_WHAT IS EXPECTED_: From the records, return each line that has the word "predictable" in it.

_PROVIDED DATA_:
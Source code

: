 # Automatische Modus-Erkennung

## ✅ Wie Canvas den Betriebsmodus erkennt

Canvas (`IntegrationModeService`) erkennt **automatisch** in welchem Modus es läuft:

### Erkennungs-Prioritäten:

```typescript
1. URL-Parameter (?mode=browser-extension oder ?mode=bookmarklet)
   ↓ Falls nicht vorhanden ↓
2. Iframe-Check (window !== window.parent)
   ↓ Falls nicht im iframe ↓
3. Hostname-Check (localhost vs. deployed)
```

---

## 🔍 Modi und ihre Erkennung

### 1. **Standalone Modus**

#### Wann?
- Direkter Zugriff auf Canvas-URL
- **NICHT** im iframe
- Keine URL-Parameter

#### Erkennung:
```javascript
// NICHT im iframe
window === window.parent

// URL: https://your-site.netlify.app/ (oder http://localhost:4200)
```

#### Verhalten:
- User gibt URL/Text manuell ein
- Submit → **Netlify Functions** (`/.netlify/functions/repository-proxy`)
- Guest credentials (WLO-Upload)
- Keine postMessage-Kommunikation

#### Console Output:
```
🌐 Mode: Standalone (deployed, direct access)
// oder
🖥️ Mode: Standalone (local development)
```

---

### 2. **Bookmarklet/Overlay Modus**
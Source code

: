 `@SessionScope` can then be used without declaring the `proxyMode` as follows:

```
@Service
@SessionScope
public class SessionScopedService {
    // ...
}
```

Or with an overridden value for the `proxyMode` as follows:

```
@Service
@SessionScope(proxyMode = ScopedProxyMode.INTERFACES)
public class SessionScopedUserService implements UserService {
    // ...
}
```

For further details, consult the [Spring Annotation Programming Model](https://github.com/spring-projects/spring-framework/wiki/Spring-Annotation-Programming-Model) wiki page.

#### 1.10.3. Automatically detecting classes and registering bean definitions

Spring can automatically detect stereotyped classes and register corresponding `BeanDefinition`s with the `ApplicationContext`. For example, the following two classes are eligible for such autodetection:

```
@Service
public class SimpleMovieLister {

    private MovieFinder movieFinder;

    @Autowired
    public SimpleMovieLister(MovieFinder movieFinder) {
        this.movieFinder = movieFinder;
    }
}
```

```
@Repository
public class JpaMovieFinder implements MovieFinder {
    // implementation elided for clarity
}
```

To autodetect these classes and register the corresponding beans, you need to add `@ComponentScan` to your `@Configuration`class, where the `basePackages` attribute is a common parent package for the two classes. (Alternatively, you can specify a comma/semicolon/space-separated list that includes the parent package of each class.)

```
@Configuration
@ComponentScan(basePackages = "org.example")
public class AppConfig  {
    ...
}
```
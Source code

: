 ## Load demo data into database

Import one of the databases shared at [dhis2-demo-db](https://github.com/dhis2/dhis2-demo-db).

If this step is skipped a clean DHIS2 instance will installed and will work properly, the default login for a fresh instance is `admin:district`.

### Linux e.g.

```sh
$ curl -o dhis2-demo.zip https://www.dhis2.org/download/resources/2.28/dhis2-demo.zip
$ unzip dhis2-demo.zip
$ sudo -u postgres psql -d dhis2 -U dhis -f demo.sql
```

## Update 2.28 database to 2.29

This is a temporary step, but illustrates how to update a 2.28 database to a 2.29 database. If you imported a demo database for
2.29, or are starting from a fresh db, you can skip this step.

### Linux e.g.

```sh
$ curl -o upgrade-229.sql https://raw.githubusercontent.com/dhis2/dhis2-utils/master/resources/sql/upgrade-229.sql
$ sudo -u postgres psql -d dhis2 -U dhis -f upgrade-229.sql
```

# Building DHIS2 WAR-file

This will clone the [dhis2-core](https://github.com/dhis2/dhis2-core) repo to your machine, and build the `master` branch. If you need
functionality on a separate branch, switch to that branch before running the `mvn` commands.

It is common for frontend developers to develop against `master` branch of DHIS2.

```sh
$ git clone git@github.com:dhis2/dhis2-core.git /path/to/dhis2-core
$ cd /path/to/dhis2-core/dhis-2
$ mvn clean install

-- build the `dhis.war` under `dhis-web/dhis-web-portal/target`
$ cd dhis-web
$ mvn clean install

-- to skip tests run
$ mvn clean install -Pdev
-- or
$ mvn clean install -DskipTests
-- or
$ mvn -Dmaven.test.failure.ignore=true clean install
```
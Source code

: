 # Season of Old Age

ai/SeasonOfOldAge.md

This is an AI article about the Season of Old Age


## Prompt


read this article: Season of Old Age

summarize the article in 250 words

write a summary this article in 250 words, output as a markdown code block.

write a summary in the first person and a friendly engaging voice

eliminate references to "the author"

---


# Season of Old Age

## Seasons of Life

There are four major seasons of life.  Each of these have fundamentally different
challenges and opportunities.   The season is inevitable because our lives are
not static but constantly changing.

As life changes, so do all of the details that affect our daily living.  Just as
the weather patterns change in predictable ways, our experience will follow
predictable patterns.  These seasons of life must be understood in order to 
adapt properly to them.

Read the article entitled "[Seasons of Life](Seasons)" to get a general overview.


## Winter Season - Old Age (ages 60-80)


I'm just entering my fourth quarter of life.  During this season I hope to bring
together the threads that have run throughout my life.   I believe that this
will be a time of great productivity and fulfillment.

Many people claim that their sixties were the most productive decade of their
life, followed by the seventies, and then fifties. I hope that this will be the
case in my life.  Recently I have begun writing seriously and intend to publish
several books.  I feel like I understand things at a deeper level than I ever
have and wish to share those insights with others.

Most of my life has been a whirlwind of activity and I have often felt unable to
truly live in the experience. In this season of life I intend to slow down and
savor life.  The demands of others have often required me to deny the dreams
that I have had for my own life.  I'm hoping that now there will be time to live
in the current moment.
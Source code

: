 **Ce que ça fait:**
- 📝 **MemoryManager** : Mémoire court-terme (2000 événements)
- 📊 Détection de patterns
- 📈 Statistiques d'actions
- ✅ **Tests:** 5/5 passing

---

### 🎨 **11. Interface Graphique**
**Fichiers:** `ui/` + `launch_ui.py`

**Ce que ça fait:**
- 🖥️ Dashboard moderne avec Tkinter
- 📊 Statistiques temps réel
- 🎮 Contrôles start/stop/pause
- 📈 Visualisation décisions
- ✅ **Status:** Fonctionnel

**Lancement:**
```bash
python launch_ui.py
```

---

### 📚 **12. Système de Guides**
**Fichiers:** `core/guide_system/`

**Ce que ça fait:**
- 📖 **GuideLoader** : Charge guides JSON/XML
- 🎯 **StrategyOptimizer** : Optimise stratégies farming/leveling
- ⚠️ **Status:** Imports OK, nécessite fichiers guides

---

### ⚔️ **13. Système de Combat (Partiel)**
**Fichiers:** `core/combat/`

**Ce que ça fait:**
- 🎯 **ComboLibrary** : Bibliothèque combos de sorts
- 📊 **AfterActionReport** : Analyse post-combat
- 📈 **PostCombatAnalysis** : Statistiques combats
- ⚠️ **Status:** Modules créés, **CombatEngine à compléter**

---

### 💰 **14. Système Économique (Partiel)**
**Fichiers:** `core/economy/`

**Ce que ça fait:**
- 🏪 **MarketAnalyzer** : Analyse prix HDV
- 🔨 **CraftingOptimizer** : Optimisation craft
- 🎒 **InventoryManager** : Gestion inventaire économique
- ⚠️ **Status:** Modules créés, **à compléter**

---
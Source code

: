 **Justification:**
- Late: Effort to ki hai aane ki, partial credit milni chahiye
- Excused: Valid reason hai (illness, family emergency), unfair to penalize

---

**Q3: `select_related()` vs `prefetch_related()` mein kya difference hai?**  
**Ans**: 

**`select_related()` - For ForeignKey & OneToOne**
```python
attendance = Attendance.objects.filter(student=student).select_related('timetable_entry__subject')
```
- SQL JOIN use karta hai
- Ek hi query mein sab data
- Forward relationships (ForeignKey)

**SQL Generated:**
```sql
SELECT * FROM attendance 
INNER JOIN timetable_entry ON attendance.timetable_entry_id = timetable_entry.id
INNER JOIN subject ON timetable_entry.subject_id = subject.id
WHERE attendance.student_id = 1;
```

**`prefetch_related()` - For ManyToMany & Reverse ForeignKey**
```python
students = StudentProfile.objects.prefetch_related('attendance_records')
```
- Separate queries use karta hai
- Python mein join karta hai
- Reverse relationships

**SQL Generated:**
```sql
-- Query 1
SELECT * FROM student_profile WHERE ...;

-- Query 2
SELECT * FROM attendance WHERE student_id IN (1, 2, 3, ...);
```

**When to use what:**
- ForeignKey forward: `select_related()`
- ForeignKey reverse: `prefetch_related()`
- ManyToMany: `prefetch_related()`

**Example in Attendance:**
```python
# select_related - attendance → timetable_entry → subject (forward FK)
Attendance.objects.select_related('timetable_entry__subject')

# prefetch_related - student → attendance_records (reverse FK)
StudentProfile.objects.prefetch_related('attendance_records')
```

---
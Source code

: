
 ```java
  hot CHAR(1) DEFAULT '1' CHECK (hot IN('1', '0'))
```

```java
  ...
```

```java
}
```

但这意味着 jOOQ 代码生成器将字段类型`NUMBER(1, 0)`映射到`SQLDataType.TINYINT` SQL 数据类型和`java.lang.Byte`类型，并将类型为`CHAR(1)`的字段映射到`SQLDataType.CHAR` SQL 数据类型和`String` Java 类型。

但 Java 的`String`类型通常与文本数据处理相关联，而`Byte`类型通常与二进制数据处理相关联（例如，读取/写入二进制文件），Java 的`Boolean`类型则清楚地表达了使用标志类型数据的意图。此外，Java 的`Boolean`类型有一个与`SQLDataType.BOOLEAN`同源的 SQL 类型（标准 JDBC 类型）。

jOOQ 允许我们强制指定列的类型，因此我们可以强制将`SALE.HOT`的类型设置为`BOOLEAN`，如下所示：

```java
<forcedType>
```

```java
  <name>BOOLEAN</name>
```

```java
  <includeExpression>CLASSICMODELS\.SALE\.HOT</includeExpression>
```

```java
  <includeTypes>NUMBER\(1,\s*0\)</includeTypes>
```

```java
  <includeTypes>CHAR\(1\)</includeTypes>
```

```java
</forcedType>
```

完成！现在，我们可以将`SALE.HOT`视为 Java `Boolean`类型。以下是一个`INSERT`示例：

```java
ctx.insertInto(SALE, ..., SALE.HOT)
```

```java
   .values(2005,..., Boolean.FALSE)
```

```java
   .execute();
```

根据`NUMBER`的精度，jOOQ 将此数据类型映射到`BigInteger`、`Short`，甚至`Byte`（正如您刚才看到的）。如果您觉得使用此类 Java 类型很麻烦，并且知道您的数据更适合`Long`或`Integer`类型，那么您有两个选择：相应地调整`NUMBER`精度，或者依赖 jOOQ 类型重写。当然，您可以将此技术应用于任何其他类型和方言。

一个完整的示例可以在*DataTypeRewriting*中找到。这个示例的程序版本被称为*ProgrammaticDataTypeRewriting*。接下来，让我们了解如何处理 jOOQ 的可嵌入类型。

_ANSWER BELOW_:
the weather patterns change in predictable ways, our experience will follow
predictable patterns.  These seasons of life must be understood in order to 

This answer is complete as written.